◆ PROMPT
Among the entries that follow, find the lines containing the string "Summary" and copy them.

◆ MATERIAL FOR THIS EXERCISE
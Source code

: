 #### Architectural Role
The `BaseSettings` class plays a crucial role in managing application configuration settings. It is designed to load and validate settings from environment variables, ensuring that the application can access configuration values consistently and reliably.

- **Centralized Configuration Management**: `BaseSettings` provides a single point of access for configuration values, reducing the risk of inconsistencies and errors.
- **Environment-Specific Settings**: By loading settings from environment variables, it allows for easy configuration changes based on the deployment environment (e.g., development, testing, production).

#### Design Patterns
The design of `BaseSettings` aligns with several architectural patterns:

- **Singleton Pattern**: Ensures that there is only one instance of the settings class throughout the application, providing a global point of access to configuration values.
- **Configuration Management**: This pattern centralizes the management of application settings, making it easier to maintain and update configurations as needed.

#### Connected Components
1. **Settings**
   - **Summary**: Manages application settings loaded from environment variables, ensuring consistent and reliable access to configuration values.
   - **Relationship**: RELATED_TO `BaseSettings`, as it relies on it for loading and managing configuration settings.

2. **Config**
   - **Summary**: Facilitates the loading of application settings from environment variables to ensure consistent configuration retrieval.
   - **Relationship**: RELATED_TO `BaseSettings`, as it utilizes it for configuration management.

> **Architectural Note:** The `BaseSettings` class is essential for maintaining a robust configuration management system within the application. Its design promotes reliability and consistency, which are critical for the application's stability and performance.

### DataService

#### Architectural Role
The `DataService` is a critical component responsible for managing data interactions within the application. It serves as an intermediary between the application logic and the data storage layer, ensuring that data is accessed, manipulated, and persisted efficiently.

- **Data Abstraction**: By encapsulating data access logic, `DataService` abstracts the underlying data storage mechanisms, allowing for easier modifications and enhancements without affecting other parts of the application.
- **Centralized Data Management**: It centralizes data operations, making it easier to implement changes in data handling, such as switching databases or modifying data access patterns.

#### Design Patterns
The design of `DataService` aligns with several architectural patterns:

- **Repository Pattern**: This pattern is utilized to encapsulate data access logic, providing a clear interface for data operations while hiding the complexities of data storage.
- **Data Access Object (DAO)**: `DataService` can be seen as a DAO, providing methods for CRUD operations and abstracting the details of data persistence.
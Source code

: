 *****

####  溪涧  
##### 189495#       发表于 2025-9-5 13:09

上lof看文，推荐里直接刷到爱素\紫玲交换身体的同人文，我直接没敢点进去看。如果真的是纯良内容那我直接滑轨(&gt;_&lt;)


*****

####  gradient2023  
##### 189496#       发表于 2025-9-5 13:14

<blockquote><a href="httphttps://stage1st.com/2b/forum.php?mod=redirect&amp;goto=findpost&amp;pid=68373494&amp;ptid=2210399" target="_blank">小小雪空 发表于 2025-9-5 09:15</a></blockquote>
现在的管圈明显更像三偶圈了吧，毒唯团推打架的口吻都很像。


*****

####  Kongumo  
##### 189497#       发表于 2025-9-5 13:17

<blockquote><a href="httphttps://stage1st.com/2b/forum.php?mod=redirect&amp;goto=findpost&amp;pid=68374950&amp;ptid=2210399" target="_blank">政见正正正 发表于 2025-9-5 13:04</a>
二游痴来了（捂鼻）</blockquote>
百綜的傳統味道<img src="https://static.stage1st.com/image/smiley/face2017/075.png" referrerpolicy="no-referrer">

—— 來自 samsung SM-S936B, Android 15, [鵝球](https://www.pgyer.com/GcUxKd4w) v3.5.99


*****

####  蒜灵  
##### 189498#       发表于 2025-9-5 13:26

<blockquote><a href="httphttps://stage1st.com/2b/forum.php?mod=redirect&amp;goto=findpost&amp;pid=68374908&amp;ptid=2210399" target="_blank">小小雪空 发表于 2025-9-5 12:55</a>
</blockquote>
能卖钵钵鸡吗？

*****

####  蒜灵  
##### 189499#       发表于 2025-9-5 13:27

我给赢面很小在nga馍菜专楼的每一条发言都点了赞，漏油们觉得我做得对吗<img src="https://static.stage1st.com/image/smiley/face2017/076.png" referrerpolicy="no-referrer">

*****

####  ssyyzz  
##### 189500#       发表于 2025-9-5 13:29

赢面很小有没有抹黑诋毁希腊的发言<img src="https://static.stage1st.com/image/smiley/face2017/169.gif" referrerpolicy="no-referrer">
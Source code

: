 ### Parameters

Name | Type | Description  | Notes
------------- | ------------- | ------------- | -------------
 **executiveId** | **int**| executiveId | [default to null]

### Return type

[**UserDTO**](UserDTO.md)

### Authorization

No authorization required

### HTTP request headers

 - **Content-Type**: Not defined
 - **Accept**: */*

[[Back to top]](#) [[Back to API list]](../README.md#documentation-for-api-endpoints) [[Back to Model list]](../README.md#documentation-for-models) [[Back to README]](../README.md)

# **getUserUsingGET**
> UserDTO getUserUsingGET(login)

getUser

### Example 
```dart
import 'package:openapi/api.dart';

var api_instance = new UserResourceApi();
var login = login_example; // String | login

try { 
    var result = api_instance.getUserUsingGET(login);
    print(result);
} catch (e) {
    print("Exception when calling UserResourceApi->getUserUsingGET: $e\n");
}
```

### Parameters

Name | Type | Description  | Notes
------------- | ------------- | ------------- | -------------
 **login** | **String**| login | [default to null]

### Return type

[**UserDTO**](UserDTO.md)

--

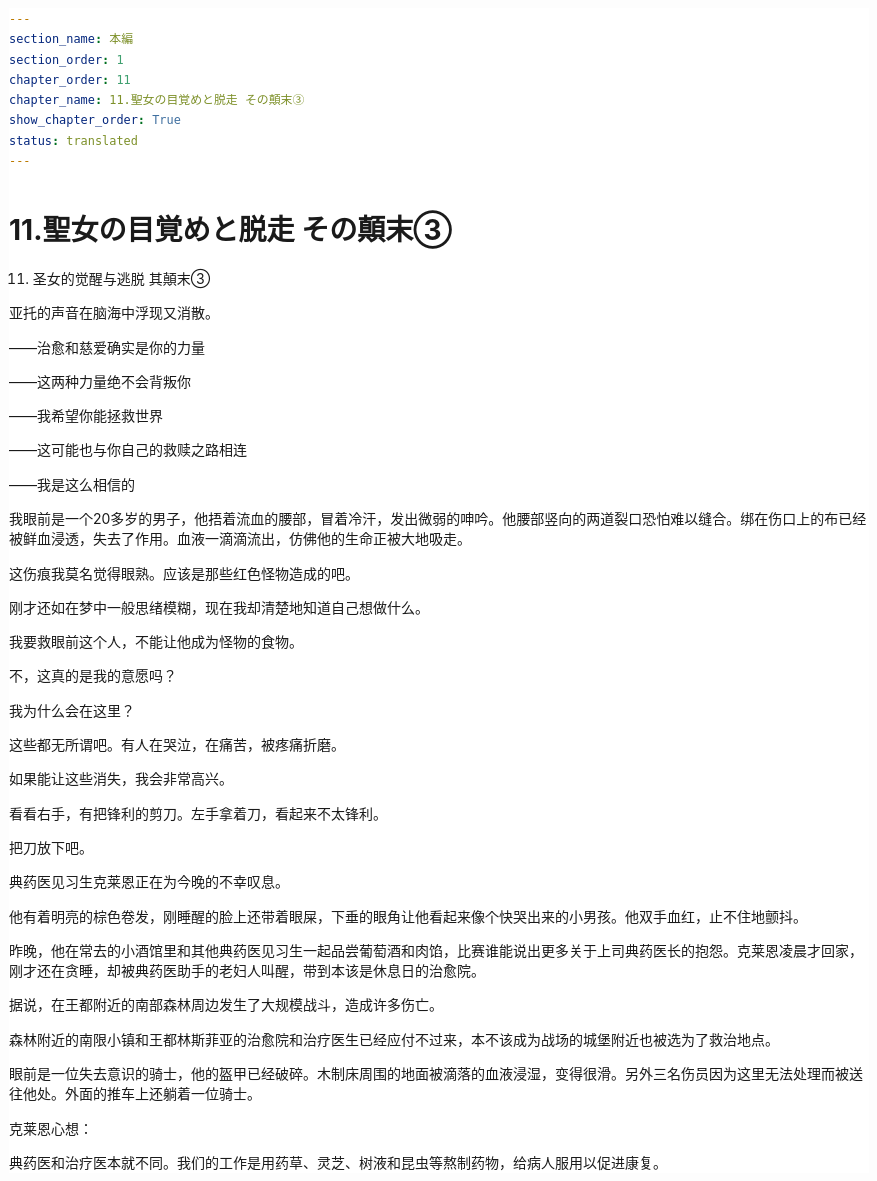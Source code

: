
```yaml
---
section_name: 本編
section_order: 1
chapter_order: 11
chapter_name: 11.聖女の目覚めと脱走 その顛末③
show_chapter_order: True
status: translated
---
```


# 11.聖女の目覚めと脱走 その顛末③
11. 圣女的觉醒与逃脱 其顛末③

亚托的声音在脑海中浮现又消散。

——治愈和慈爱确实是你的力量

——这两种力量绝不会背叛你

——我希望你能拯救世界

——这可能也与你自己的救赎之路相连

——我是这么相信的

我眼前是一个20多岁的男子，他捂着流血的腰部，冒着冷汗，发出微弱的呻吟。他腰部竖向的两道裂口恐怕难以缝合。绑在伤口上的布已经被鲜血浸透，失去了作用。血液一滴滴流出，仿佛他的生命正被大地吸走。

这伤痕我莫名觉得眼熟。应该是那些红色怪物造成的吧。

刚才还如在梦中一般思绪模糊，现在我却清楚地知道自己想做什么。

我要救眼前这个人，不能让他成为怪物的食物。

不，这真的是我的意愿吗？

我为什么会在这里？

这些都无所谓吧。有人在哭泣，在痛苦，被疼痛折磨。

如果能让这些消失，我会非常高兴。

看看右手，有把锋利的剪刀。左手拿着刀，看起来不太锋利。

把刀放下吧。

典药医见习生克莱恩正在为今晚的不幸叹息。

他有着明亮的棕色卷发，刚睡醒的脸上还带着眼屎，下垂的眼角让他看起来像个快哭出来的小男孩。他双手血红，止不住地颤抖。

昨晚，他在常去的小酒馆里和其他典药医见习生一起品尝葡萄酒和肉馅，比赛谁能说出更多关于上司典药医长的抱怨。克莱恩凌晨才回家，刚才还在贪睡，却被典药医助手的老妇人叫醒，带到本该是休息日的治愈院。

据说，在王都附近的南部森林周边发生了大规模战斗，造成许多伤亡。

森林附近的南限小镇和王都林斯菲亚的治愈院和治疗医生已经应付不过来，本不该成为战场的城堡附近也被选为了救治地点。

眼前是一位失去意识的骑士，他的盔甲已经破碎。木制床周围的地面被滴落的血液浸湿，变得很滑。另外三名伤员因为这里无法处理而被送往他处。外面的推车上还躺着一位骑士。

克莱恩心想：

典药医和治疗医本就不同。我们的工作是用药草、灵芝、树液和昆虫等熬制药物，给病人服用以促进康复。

◆ COMPLETED TASK
   - **Summary**: Manages application settings loaded from environment variables, ensuring consistent and reliable access to configuration values.
   - **Summary**: Facilitates the loading of application settings from environment variables to ensure consistent configuration retrieval.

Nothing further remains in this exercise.